Presentations are a common way of knowledge sharing. Most people have to hold a couple during their school time, during their studies at university and at work.
I always made a lot and I feel very comfortable holding presentations. After my latest one, I was asked how I create them.
In the following article, I will present a structured plan how to approach presentations. However, in practice my approach is a bit more messy. I jump back and forth between steps, refining parts that didn't feel good.
I often works like this
- Find a start: How are you introduced? How do you motivate the topic? This always is hardest for me.
- Create some slides: Nothing fancy, just the first ideas that pops to your mind. Continue, once you can fill a couple of minutes.
- Try it: Speak to the slide as if it was the real presentation. Where do you get stuck? Where does it feel bad? Either change those slides or write down what you want to say there.
- Repeat: Too short? Then go back to 2.
- Refine: A good end is nice. Maybe you can repeat some key points? Maybe you can end with an open question the audience can think about? And, of course, make sure the whole presentation is consistent and has a good flow.
Topic and Key Messages
You might be in a situation where you are free to talk about whatever you want. This makes it more difficult as you have to choose the topic yourself. You have to define which key messages you want to convey. In such a situation you might want to jump back-and-forth with creating the content and the title.
Also, think about your main audience: Which background do they have? Why do they visit your talk?
How is your audience mainly present: Is it the people in the room? People connected via video stream? People watching it later? People who only see the slides?
Title
The audience should know in advance the title. The more vague the title is, the less you can go into detail. The more specific the title is, the more details will be expected.
Here are some examples from super vague to extremely detailed:
- A.I.: The Good, the Bad, the Ugly!
- Machine Learning: The Good, the bad, the Ugly!
- Machine Learning War Stories
- Machine Learning and its Problems
- Machine Learning: Bias, Generalization and the Golden Hammer
- How to build reliable Machine Learning Applications
- Generalization in Face Recognition
- View specific generalisation effects in face recognition: Front and yaw comparison views are better than pitch
Think about which audience is attracted by the different titles.
The first one might attract people who don't know anything about the topic, but are curios to hear about it. The buzzword "A.I." might actually repell people who are more knowledgable in the area. However, as it is so vague and people cannot possibly knwo what it is about, this is pretty open to everybody.
The last title is taken from a paper.
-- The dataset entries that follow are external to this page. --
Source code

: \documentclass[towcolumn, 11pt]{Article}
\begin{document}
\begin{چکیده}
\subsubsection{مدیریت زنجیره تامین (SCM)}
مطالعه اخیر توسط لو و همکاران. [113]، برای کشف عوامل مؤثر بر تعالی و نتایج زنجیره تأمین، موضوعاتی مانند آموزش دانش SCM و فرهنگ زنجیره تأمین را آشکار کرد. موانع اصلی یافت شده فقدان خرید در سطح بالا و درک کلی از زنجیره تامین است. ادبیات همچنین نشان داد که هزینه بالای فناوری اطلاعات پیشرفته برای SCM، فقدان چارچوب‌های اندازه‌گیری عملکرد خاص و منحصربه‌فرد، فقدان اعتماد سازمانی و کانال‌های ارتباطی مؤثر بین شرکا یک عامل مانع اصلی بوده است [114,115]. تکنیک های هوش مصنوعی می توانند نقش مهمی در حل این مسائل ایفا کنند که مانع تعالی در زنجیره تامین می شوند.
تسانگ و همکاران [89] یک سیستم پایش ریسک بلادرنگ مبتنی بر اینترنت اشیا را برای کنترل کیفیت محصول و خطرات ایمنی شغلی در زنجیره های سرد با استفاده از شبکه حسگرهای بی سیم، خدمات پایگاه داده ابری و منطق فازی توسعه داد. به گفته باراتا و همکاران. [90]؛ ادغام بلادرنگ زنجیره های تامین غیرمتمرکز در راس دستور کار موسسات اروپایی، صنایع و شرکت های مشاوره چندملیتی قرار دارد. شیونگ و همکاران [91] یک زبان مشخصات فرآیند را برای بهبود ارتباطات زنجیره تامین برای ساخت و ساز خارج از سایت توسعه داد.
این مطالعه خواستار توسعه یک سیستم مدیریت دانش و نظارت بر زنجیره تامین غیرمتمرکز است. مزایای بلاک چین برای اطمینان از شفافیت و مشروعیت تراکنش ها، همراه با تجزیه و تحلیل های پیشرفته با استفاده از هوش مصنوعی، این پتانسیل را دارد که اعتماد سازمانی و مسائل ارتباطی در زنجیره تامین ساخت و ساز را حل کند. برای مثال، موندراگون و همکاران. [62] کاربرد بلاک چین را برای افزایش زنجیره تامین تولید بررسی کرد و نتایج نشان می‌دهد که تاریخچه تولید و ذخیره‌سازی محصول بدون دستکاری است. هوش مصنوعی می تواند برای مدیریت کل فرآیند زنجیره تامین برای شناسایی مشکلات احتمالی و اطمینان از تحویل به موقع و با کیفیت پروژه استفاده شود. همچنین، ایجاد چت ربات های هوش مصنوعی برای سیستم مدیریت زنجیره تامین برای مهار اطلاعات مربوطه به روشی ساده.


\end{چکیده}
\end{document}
You will lose most people with the title alone, but you will make sure that the audience has some technical background
Presentation Programs
Many people use Microsoft Power Point. It's a very good tool to quickly create something that looks ok.
I like to use LaTeX Beamer, which is good if you want to have mathematical formulas and be sure that things always look the same (not having slides move a bit).
Raymond Hettinger tried a couple of different approaches. For example, I have seen him using Sphinx (docs).
Slides
For every slide, think about what you want to achieve. In most cases, not too much should be on the slides.
Types
- Image Only: Very nice because people can listen to you. However, they are not a good choice if people need to understand them later without you talking.
- Statement Only: Only a short statement with a simple background can be quite powerful.
- Full Information: Best choice if the presentation is mainly for people to be read ... but maybe then a presentation is not the best choice in the first place?
Refinement
- Presentation proportions: Usually, it is either 16:9 or 4:3. Make sure your presentation is in the same format as the projector uses.
- Text Size: Is the text large enough? To answer this, you have to have an idea of the room size and the size of the projection.
- Text Position: It happens once in a while that the projector crops of stuff at the edges. At the bottom, it could also happen that people sitting in the last rows cannot see it.
- Colors: Bad projectors can mess extremely with colors. It might happen that some things are barely visible. Be aware of that when creating diagrams. Especially when you have lines in different colors, it is usually helpful to adjust the line-style as well (solid, dotted, dashed, mixtures of dotted and dashed).
Feedback
Make a dry-run. I know, this is time-consuming and sometimes people are really bad in giving constructive feedback. The worst thing that can happen in a dry-run is that they say: "Well done, I don't know what you could do better".
Sometimes you might want to ignore the feedback, because it does not feel good to you. That's ok. It's your presentation. If it feels weird, you will have a hard time telling it in a smooth way.